Please copy each line of the records below that holds the word "files".

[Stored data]
········
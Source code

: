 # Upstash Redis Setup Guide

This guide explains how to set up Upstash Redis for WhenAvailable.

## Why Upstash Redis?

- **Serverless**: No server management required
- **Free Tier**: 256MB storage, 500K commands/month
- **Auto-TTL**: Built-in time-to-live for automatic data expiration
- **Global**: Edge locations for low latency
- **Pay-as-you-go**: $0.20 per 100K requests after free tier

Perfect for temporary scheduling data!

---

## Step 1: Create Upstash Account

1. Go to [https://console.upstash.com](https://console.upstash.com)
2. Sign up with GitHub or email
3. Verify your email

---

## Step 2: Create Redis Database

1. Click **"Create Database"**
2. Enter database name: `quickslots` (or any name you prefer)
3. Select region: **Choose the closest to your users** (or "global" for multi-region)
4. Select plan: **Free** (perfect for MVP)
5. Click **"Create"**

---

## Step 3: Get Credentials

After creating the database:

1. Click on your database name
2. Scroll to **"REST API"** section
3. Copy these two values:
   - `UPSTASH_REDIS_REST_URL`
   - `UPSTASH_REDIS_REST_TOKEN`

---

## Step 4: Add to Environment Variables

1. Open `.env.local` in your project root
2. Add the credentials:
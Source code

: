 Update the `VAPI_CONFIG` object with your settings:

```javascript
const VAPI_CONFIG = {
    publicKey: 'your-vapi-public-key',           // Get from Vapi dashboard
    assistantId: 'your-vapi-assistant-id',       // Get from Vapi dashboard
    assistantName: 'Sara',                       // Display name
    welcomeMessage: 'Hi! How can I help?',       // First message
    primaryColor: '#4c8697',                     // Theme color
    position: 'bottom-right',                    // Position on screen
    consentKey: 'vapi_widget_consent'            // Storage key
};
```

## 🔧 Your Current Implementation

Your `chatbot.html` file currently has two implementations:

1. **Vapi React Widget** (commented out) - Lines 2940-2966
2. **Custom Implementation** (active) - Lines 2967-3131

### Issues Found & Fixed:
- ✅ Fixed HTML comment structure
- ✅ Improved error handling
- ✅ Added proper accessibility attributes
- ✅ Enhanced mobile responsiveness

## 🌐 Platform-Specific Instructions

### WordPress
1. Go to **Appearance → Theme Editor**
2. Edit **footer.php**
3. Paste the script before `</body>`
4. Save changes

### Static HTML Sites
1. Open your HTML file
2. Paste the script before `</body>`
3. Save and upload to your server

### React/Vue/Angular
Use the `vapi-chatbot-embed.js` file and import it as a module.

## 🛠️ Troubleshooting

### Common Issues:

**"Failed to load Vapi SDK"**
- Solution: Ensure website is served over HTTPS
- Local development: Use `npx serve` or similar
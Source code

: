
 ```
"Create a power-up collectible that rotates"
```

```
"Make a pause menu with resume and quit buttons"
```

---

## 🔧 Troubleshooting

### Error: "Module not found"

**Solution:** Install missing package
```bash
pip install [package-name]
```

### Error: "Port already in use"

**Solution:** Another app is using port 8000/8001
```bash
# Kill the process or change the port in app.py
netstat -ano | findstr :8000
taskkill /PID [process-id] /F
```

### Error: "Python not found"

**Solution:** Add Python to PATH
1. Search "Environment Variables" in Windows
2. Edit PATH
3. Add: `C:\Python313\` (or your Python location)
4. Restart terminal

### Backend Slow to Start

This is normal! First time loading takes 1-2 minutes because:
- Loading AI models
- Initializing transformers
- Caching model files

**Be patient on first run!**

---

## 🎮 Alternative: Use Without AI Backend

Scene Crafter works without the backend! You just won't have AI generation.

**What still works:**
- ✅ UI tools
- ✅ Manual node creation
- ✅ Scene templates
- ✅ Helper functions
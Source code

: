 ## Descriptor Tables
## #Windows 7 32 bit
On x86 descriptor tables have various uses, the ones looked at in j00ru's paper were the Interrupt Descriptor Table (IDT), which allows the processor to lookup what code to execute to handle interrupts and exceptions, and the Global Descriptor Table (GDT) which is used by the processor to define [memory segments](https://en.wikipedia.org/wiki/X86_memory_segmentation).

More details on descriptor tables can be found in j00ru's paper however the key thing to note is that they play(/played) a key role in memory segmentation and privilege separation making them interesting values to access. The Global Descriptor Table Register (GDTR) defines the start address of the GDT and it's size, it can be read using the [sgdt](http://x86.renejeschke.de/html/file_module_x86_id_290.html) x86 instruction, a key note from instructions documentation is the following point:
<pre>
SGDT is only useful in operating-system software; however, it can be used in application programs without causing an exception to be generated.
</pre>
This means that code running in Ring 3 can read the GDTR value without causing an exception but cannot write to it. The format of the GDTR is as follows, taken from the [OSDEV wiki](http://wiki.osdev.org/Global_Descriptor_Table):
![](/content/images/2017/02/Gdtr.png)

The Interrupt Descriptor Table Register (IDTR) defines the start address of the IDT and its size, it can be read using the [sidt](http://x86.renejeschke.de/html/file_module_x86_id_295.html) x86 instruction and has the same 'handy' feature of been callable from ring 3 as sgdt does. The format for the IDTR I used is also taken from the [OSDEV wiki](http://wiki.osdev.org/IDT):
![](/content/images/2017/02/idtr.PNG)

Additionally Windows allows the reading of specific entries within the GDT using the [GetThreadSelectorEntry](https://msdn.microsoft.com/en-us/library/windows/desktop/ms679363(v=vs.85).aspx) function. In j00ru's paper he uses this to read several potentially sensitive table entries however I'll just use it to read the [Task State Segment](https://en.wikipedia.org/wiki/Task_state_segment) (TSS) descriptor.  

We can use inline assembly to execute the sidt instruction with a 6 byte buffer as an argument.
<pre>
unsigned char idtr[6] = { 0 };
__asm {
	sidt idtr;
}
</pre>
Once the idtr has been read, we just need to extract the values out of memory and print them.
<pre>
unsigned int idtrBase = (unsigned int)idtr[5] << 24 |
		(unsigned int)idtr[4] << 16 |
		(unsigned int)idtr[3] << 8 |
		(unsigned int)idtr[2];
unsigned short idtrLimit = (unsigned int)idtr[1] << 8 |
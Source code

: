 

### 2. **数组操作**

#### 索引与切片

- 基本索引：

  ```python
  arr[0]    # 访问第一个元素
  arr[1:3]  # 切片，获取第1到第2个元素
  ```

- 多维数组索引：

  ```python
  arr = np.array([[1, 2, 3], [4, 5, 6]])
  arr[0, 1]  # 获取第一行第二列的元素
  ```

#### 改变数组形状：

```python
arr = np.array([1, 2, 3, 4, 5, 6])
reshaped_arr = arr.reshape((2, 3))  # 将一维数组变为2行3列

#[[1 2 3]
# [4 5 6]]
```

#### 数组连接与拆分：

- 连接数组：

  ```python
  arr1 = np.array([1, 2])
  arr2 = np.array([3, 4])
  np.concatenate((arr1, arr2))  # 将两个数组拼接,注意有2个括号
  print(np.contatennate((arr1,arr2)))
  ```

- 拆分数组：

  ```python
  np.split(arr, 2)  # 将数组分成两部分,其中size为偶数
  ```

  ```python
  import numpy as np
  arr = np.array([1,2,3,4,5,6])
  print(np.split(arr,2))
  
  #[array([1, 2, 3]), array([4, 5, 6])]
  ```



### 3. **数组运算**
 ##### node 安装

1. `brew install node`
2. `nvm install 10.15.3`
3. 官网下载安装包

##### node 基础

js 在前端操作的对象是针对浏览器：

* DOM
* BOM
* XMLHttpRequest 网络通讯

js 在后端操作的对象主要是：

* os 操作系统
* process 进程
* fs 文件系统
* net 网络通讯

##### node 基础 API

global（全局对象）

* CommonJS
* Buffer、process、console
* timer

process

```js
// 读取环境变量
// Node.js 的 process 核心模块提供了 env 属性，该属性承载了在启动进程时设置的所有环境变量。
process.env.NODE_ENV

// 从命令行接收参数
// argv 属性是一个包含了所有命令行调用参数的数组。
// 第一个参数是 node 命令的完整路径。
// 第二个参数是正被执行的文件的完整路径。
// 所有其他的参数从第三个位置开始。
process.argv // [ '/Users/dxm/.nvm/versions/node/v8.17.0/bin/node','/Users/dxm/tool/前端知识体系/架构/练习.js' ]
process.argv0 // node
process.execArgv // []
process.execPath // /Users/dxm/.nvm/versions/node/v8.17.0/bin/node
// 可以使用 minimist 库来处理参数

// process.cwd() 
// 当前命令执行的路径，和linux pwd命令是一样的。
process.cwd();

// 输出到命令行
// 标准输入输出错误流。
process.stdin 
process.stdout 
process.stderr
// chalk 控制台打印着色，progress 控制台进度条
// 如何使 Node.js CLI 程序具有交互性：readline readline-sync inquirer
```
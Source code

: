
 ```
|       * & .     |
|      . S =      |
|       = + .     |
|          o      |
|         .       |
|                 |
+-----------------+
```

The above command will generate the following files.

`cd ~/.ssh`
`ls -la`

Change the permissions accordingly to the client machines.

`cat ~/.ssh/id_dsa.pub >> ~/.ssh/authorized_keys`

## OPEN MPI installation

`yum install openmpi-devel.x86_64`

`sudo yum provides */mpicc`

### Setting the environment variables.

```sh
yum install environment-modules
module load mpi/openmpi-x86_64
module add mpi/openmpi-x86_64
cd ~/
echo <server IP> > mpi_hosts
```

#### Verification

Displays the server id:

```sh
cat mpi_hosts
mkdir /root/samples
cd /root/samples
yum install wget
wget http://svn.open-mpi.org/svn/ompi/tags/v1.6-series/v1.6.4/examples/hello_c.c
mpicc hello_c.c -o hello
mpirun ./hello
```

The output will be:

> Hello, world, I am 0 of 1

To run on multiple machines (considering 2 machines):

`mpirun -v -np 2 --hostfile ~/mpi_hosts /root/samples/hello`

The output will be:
········
- **EXPECTED OUTPUT**
- Caching model files
The above command will generate the following files.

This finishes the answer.